I do not understand why you singled out Koreans unless you think Japan only colonized or occupied Korea during the Pacific War. Japan colonized or occupied Indonesia, Vietnam, the Philippines, Thailand, Taiwan, Manchuria, Inner Mongolia, Mariana, Caroline and Marshall islands, Burma, Malaysia, Macao, New Guinea.....and that is just a loose incomplete list of names both modern and dated.
Have you ever heard 創氏改名?


Among those countries/areas, only Korean people forced to use Japanese names, so it can be possible that Korean people wrote Japanese names. However, they knew kanji, so it's not applied to this flag. That's what I meant. Makes sense?

I suggested a foreign, colonized woman may have made it, perhaps as a replacement for a lost or destroyed one. Not very likely but could be possible in a time as crazy as a world war.
So, you've never seen any real hinomaru yosegaki where a non-Japanese wrote Japanese names, and you're just talking about possibility after all, right? Hope the OP is satisfied with your hypothesis...

I am a history teacher. I am always teaching my students to support claims with real evidence.
 
I am a history teacher. I am always teaching my students to support claims with real evidence.

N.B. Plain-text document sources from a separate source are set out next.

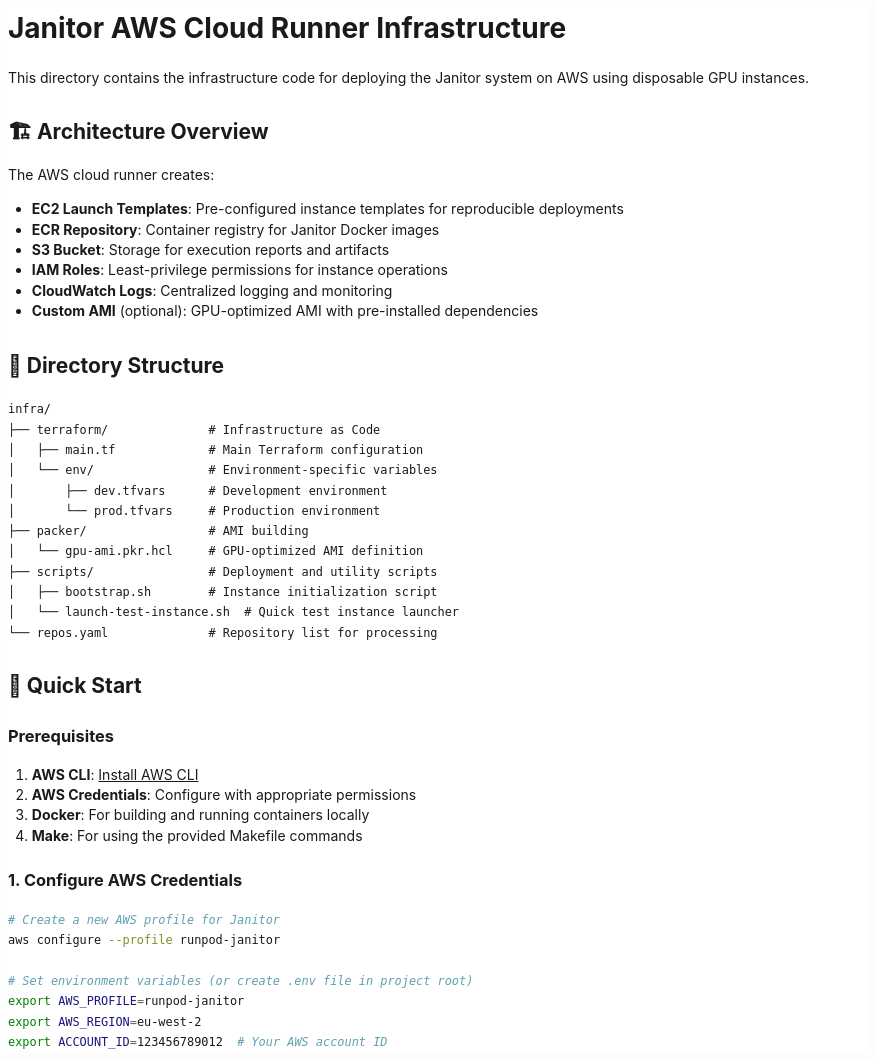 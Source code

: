 # Janitor AWS Cloud Runner Infrastructure

This directory contains the infrastructure code for deploying the Janitor system on AWS using disposable GPU instances.

## 🏗️ Architecture Overview

The AWS cloud runner creates:

-   **EC2 Launch Templates**: Pre-configured instance templates for reproducible deployments
-   **ECR Repository**: Container registry for Janitor Docker images
-   **S3 Bucket**: Storage for execution reports and artifacts
-   **IAM Roles**: Least-privilege permissions for instance operations
-   **CloudWatch Logs**: Centralized logging and monitoring
-   **Custom AMI** (optional): GPU-optimized AMI with pre-installed dependencies

## 📁 Directory Structure

```
infra/
├── terraform/              # Infrastructure as Code
│   ├── main.tf             # Main Terraform configuration
│   └── env/                # Environment-specific variables
│       ├── dev.tfvars      # Development environment
│       └── prod.tfvars     # Production environment
├── packer/                 # AMI building
│   └── gpu-ami.pkr.hcl     # GPU-optimized AMI definition
├── scripts/                # Deployment and utility scripts
│   ├── bootstrap.sh        # Instance initialization script
│   └── launch-test-instance.sh  # Quick test instance launcher
└── repos.yaml              # Repository list for processing
```

## 🚀 Quick Start

### Prerequisites

1. **AWS CLI**: [Install AWS CLI](https://docs.aws.amazon.com/cli/latest/userguide/getting-started-install.html)
2. **AWS Credentials**: Configure with appropriate permissions
3. **Docker**: For building and running containers locally
4. **Make**: For using the provided Makefile commands

### 1. Configure AWS Credentials

```bash
# Create a new AWS profile for Janitor
aws configure --profile runpod-janitor

# Set environment variables (or create .env file in project root)
export AWS_PROFILE=runpod-janitor
export AWS_REGION=eu-west-2
export ACCOUNT_ID=123456789012  # Your AWS account ID
```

Then you should be able to appreciate the difference between me claiming a fact, which would need real evidence, and claiming a possibility, which doesn't.

That's what I meant. Makes sense?

I understand what you meant. But you still don't understand what I meant.

If someone is merely copying a list of names, its not them writing a signature or writing their own name. What part of replacing a lost or destroyed good luck flag do you not understand? What part of creating one with the names of a unit someone wanted to gift it to is confusing you? Yes I know that neither are the culture of the good luck flag, but that is the point....confusion on the part of colonized foreign people.
 
And possibility is just possibility after all. You can say anything in fiction. The problem is whether people can believe your story or not without any evidence.
 
And possibility is just possibility after all. You can say anything in fiction. The problem is whether people can believe your story or not without any evidence.

I am not asking anyone to believe any story except the story that the world is not always so simple.